### Prompt
In the entries that follow, find each line with the word "Criterion" and copy it.
(Information given)
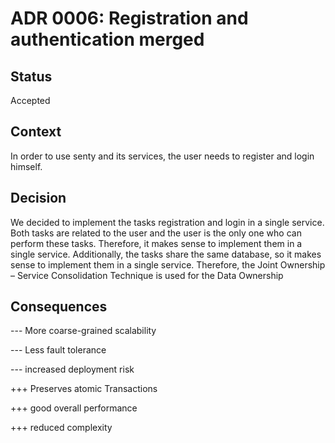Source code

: # ADR 0006: Registration and authentication merged

## Status

Accepted

## Context

In order to use senty and its services, the user needs to register and login himself.

## Decision

We decided to implement the tasks registration and login in a single service. 
Both tasks are related to the user and the user is the only one who can perform these tasks. Therefore, it makes sense to implement them in a single service.
Additionally, the tasks share the same database, so it makes sense to implement them in a single service.
Therefore, the Joint Ownership – Service Consolidation Technique is used for the Data Ownership


## Consequences

--- More coarse-grained scalability

--- Less fault tolerance

--- increased deployment risk

+++ Preserves atomic Transactions

+++ good overall performance

+++ reduced complexity
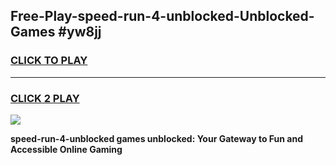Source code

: 
## Free-Play-speed-run-4-unblocked-Unblocked-Games #yw8jj
<h3>
<a href="https://news.freeplayer.one?title=speed-run-4-unblocked&ref=8M">CLICK TO PLAY</a></h3>
<hr>

<h3>
<a href="https://news.freeplayer.one?title=speed-run-4-unblocked&ref=8M">CLICK 2 PLAY</a>
  
</h3>

<a href="https://news.freeplayer.one?title=speed-run-4-unblocked&ref=8M"><img src="https://clearcache.store/games.png"></a>


**speed-run-4-unblocked games unblocked: Your Gateway to Fun and Accessible Online Gaming**

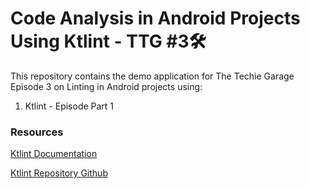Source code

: # Code Analysis in Android Projects Using Ktlint - TTG #3🛠️
This repository contains the demo application for The Techie Garage Episode 3 on Linting in Android projects using:
1. Ktlint - Episode Part 1
### Resources
[Ktlint Documentation](https://pinterest.github.io/ktlint/latest/)

[Ktlint Repository Github](https://github.com/pinterest/ktlint)
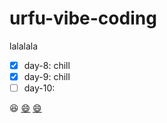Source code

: # urfu-vibe-coding
lalalala
- [x] day-8: chill
- [x] day-9: chill
- [ ] day-10:

:laughing:
[:smile:](https://share.google/TG28OQinTuMw9zXmA)
[:smile:](https://ibb.co/4wvVqF6s)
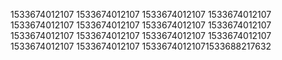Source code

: 1533674012107
1533674012107
1533674012107
1533674012107
1533674012107
1533674012107
1533674012107
1533674012107
1533674012107
1533674012107
1533674012107
1533674012107
1533674012107
1533674012107
15336740121071533688217632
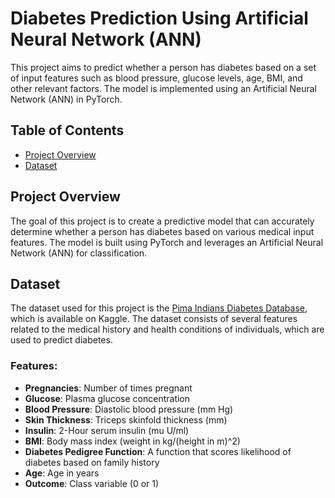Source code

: # Diabetes Prediction Using Artificial Neural Network (ANN)

This project aims to predict whether a person has diabetes based on a set of input features such as blood pressure, 
glucose levels, age, BMI, and other relevant factors. The model is implemented using an Artificial Neural Network (ANN) in PyTorch.

## Table of Contents

- [Project Overview](#project-overview)
- [Dataset](#dataset)

## Project Overview

The goal of this project is to create a predictive model that can accurately determine whether a person has diabetes based on various medical 
input features. The model is built using PyTorch and leverages an Artificial Neural Network (ANN) for classification.

## Dataset

The dataset used for this project is the [Pima Indians Diabetes Database](https://www.kaggle.com/datasets/uciml/pima-indians-diabetes-database), 
which is available on Kaggle. The dataset consists of several features related to the medical history and health conditions of individuals, 
which are used to predict diabetes.

### Features:

- **Pregnancies**: Number of times pregnant
- **Glucose**: Plasma glucose concentration
- **Blood Pressure**: Diastolic blood pressure (mm Hg)
- **Skin Thickness**: Triceps skinfold thickness (mm)
- **Insulin**: 2-Hour serum insulin (mu U/ml)
- **BMI**: Body mass index (weight in kg/(height in m)^2)
- **Diabetes Pedigree Function**: A function that scores likelihood of diabetes based on family history
- **Age**: Age in years
- **Outcome**: Class variable (0 or 1)

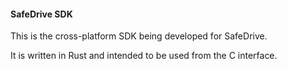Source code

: #### SafeDrive SDK

This is the cross-platform SDK being developed for SafeDrive.

It is written in Rust and intended to be used from the C interface.
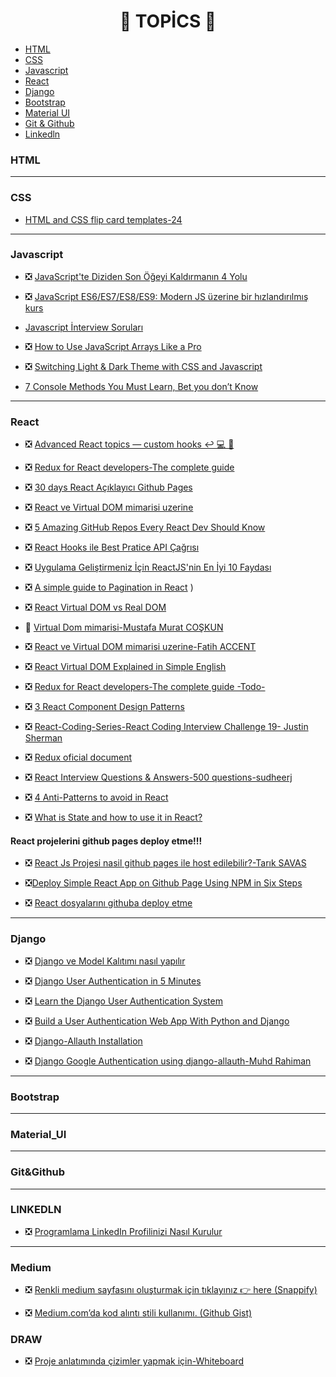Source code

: <h1 align="center"> 📖 TOPİCS 📖 </h1>

- [HTML](#html)
- [CSS](#css)
- [Javascript](#javascript)
- [React](#react)
- [Django](#django)
- [Bootstrap](#bootstrap)
- [Material UI](#material)
- [Git & Github](#git&github)
- [Linkedln](#linkedln)
### HTML

<hr>

### CSS
- [HTML and CSS flip card templates-24 ](https://freefrontend.com/css-flip-cards/)


<hr>

### Javascript
- ❎  [JavaScript'te Diziden Son Öğeyi Kaldırmanın 4 Yolu](https://medium.com/@iamdarius/4-ways-to-remove-the-last-element-from-an-array-in-javascript-17749b12be0c)

- ❎  [JavaScript ES6/ES7/ES8/ES9: Modern JS üzerine bir hızlandırılmış kurs](https://medium.com/@tibbz/javascript-es7-6-tutorial-a-crash-course-on-modern-js-753b8086c7c1#99af)
- [Javascript İnterview Soruları](https://www.javatpoint.com/javascript-interview-questions)
- ❎ [How to Use JavaScript Arrays Like a Pro](https://javascript.plainenglish.io/how-to-use-javascript-arrays-like-a-pro-3137b3218fef)

- ❎ [Switching Light & Dark Theme with CSS and Javascript](https://academind.com/tutorials/adding-dark-mode)

- [7 Console Methods You Must Learn, Bet you don’t Know](https://vatsalchauhan.medium.com/7-console-methods-you-must-learn-bet-you-dont-know-e18e33470887)




<hr>

### React

- ❎ [Advanced React topics — custom hooks ↩️ 💻 👊](https://medium.com/@daboigbae/advanced-react-topics-custom-hooks-%EF%B8%8F-f2a695595090)

- ❎  [Redux for React developers-The complete guide](https://kusham1998.medium.com/redux-for-react-developers-the-complete-guide-a2aca79880d7)

- ❎   [30 days React Açıklayıcı Github Pages ](https://github.com/Asabeneh/30-Days-Of-React)

- ❎  [React ve Virtual DOM mimarisi uzerine](https://fatihacet.com/react-ve-virtual-dom-mimarisi-uzerine/)
- ❎  [5 Amazing GitHub Repos Every React Dev Should Know](https://javascript.plainenglish.io/5-amazing-github-repos-every-react-dev-should-know-e893d7bfc261)
- ❎ [React Hooks ile Best Pratice API Çağrısı](https://medium.com/@hafidkrntn/based-practice-api-call-with-react-hooks-d2b2a99b84b4)

- ❎ [Uygulama Geliştirmeniz İçin ReactJS'nin En İyi 10 Faydası](https://zenbit-tech.medium.com/top-10-benefits-of-reactjs-for-your-application-development-a29ca13c3b17)

- ❎ [A simple guide to Pagination in React](https://levelup.gitconnected.com/a-simple-guide-to-pagination-in-react-facd6f785bd0)
)
- ❎ [React Virtual DOM vs Real DOM](https://medium.com/devinder/react-virtual-dom-vs-real-dom-23749ff7adc9)
- 🎥 [Virtual Dom mimarisi-Mustafa Murat COŞKUN](https://www.youtube.com/watch?v=_p1KmuE29KM&t=3s)
- ❎ [React ve Virtual DOM mimarisi uzerine-Fatih ACCENT](https://fatihacet.com/react-ve-virtual-dom-mimarisi-uzerine/)
- ❎ [React Virtual DOM Explained in Simple English](https://adhithiravi.medium.com/react-virtual-dom-explained-in-simple-english-fc2d0b277bc5)

- ❎ [Redux for React developers-The complete guide -Todo-](https://kusham1998.medium.com/redux-for-react-developers-the-complete-guide-a2aca79880d7)

- ❎ [3 React Component Design Patterns](https://medium.com/stackanatomy/3-react-component-design-patterns-you-should-know-about-3f1f48046da4)

- ❎ [React-Coding-Series-React Coding Interview Challenge 19- Justin Sherman](https://medium.com/@justin.sherman/react-coding-interview-challenge-19-5d1a7f06bf85)

- ❎ [Redux oficial document](https://redux.js.org/usage/)

- ❎ [React Interview Questions & Answers-500 questions-sudheerj](https://github.com/sudheerj/reactjs-interview-questions#what-is-react)

- ❎ [4 Anti-Patterns to avoid in React](https://levelup.gitconnected.com/4-anti-patterns-to-avoid-in-react-e6babb93e261)

- ❎ [What is State and how to use it in React?](https://medium.com/@goforindu/what-is-state-and-how-to-use-it-in-react-b04c4fe6bb55)

#### React projelerini github pages deploy etme!!!
- ❎ [React Js Projesi nasil github pages ile host edilebilir?-Tarık SAVAS](https://atakansava.medium.com/react-js-projesi-nasil-github-pages-ile-host-edilebilir-88f83a3a7326)
- ❎[Deploy Simple React App on Github Page Using NPM in Six Steps](https://yumingchang1991.medium.com/deploy-simple-react-app-on-github-page-using-npm-in-six-steps-96d5aab76ed6)

-  ❎ [React dosyalarını githuba deploy etme](https://github.com/gitname/react-gh-pages)


<hr>

### Django
- ❎ [Django ve Model Kalıtımı nasıl yapılır](https://medium.com/@utkucanbykl/django-ve-model-kal%C4%B1t%C4%B1m%C4%B1-95e414d0c2ea)
- ❎ [Django User Authentication in 5 Minutes](https://medium.com/swlh/django-user-authentication-in-5-minutes-4db08c5c459a)
- ❎ [Learn the Django User Authentication System](https://medium.com/kitepython/learn-the-django-user-authentication-system-30c9464b33eb)

- ❎ [Build a User Authentication Web App With Python and Django](https://towardsdatascience.com/build-a-user-authentication-web-app-with-python-and-django-c60000148724)

- ❎ [ Django-Allauth Installation](https://django-allauth.readthedocs.io/en/latest/installation.html)
- ❎ [Django Google Authentication using django-allauth-Muhd Rahiman](https://dev.to/mdrhmn/django-google-authentication-using-django-allauth-18f8)

<hr>

### Bootstrap

<hr>

### Material_UI 

<hr>

### Git&Github

<hr>

### LINKEDLN

- ❎  [Programlama LinkedIn Profilinizi Nasıl Kurulur](https://javascript.plainenglish.io/how-to-set-up-your-programming-linkedin-profile-1c8322c24a72)

<hr>

### Medium

- ❎  [Renkli medium sayfasını oluşturmak için tıklayınız 👉  here (Snappify)](https://snappify.io/editor)

- ❎ [Medium.com’da kod alıntı stili kullanımı. (Github Gist)](https://medium.com/5bayt/medium-comda-kod-al%C4%B1nt%C4%B1-stili-nas%C4%B1l-kullan%C4%B1m%C4%B1-github-gist-bff8aba7ddea#:~:text=Sa%C4%9F%20%C3%BCstten%20%2B%20ile%20yeni%20gist,Otomatik%20olarak%20script%20alg%C4%B1layacakt%C4%B1r.)


### DRAW

- ❎ [Proje anlatımında çizimler yapmak için-Whiteboard](https://webwhiteboard.com/)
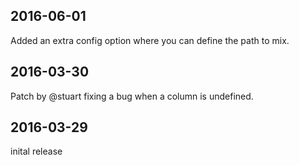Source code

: ## 2016-06-01
Added an extra config option where you can define the path to mix.
## 2016-03-30
Patch by @stuart fixing a bug when a column is undefined.

## 2016-03-29
inital release

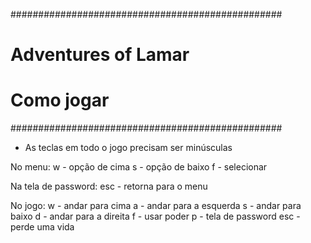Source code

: #################################################
#	      Adventures of Lamar		#
#		   Como jogar			#
#################################################
* As teclas em todo o jogo precisam ser minúsculas


No menu:
w - opção de cima
s - opção de baixo
f - selecionar

Na tela de password:
esc - retorna para o menu

No jogo:
w - andar para cima
a - andar para a esquerda
s - andar para baixo
d - andar para a direita
f - usar poder
p - tela de password
esc - perde uma vida
 		
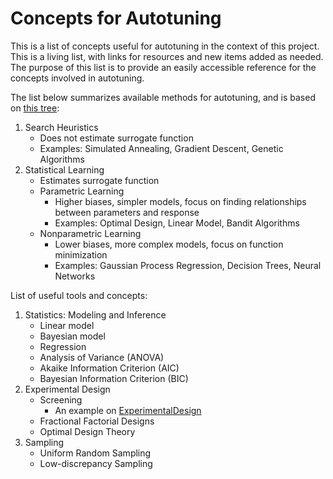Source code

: 

# Concepts for Autotuning

This  is a  list  of concepts  useful  for  autotuning in  the  context of  this
project. This is a living list, with  links for resources and new items added as
needed. The  purpose of this list  is to provide an  easily accessible reference
for the concepts involved in autotuning.

The list below summarizes available methods for autotuning, and is based on [this
tree](res/tree/tree.pdf):

1.  Search Heuristics
    -   Does not estimate surrogate function
    -   Examples: Simulated Annealing, Gradient Descent,
        Genetic Algorithms
2.  Statistical Learning
    -   Estimates surrogate function
    -   Parametric Learning
        -   Higher biases, simpler models, focus on finding relationships between
            parameters and response
        -   Examples: Optimal Design, Linear Model, Bandit Algorithms
    -   Nonparametric Learning
        -   Lower biases, more complex models, focus on function minimization
        -   Examples: Gaussian Process Regression, Decision Trees, Neural Networks

List of useful tools and concepts:

1.  Statistics: Modeling and Inference
    -   Linear model
    -   Bayesian model
    -   Regression
    -   Analysis of Variance (ANOVA)
    -   Akaike Information Criterion (AIC)
    -   Bayesian Information Criterion (BIC)
2.  Experimental Design
    -   Screening
        -   An example on [ExperimentalDesign](https://github.com/phrb/ExperimentalDesign.jl/blob/master/examples/Screening%20with%20Plackett-Burman%20Designs.ipynb)
    -   Fractional Factorial Designs
    -   Optimal Design Theory
3.  Sampling
    -   Uniform Random Sampling
    -   Low-discrepancy Sampling
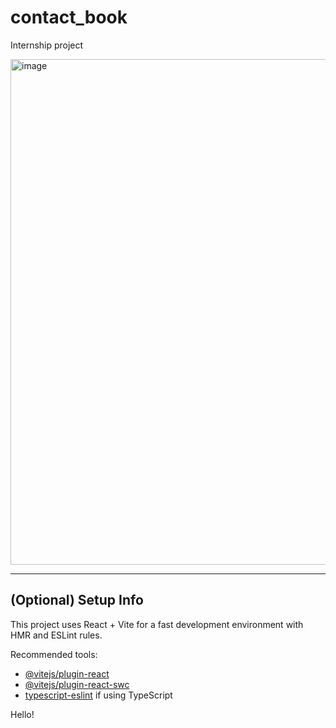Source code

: # contact_book

Internship project

<img width="747" height="809" alt="image" src="https://github.com/user-attachments/assets/af261565-23fa-4f3e-ad72-5953c729b805" />

---

## (Optional) Setup Info

This project uses React + Vite for a fast development environment with HMR and ESLint rules.

Recommended tools:

- [@vitejs/plugin-react](https://github.com/vitejs/vite-plugin-react)
- [@vitejs/plugin-react-swc](https://github.com/vitejs/vite-plugin-react/blob/main/packages/plugin-react-swc)
- [typescript-eslint](https://typescript-eslint.io) if using TypeScript


Hello!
(End Information given)
### Result of the task
    -   Akaike Information Criterion (AIC)
    -   Bayesian Information Criterion (BIC)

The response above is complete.